The word-at-a-time interface

Posted Jun 14, 2012 18:15 UTC (Thu) by jzbiciak (subscriber, #5246) [Link]

To throw some data into all this, I coded up a short test:

struct csts
{
    long csta, cstb;
};

long foo1(long x, const struct csts *c)
{
    return (x + c->csta) & c->cstb;
}

long foo2(long x)
{
    return (x + 0x0101010101010101ul) & 0x8080808080808080ul;
}

The objdump output illustrates the codesize argument:

0000000000000000 <foo1>:
   0:	48 89 f8             	mov    %rdi,%rax
   3:	48 03 06             	add    (%rsi),%rax
   6:	48 23 46 08          	and    0x8(%rsi),%rax
   a:	c3                   	retq   
   b:	eb 03                	jmp    10 <foo2>
   d:	90                   	nop
   e:	90                   	nop
   f:	90                   	nop

0000000000000010 <foo2>:
  10:	48 b8 01 01 01 01 01 	movabs $0x101010101010101,%rax
  17:	01 01 01 
  1a:	48 ba 80 80 80 80 80 	movabs $0x8080808080808080,%rdx
  21:	80 80 80 
  24:	48 8d 04 07          	lea    (%rdi,%rax,1),%rax
  28:	48 21 d0             	and    %rdx,%rax
  2b:	c3                   	retq   

If you ignore the end padding (which, in practice, would disappear with inlining), the first function is less than half the size of the second (11 vs. 27). (Not exactly sure what that jmp foo2 is doing there, but I'm ignoring it.) With inlining, the situation naturally gets muddier if you have multiple uses of the same constant, but still, you can see that the constant-in-struct approach has some natural size advantages.

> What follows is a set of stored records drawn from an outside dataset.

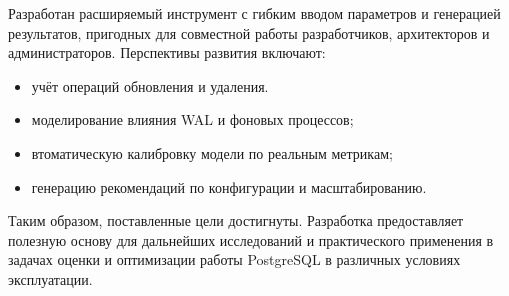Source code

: Разработан расширяемый инструмент с гибким вводом параметров и генерацией результатов, пригодных для совместной работы разработчиков, архитекторов и администраторов. Перспективы развития включают:

\begin{itemize}[leftmargin=*,align=left]
    \item учёт операций обновления и удаления.\
    \item моделирование влияния WAL и фоновых процессов; \
    \item втоматическую калибровку модели по реальным метрикам; \
    \item генерацию рекомендаций по конфигурации и масштабированию. \
\end{itemize}

Таким образом, поставленные цели достигнуты. Разработка предоставляет полезную основу для дальнейших исследований и практического применения в задачах оценки и оптимизации работы PostgreSQL в различных условиях эксплуатации.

And yes, my data-page relative comment above is maybe a little bit off, unless after inlining the generation of the "struct word_at_a_time *" gets resolved there as data-page relative. It may well not.

The word-at-a-time interface

Posted Jun 14, 2012 19:17 UTC (Thu) by mina86 (subscriber, #68442) [Link]

Then again, if you call it in a loop, those constants are loaded into register before the loop. But then again, that is probably true for the code with structure as well. In fact, when compiling hash_name(), with -O2, both versions gave the same result, so the whole thing may be premature optimisation which compiler is capable of handling itself.

The word-at-a-time interface

Posted Jun 14, 2012 19:36 UTC (Thu) by jzbiciak (subscriber, #5246) [Link]

I'm not referring to the cycle cost of generating the constants, but rather the codesize cost. Even if the constant generation gets hoisted out of the loop, there's still the codesize outside the loop.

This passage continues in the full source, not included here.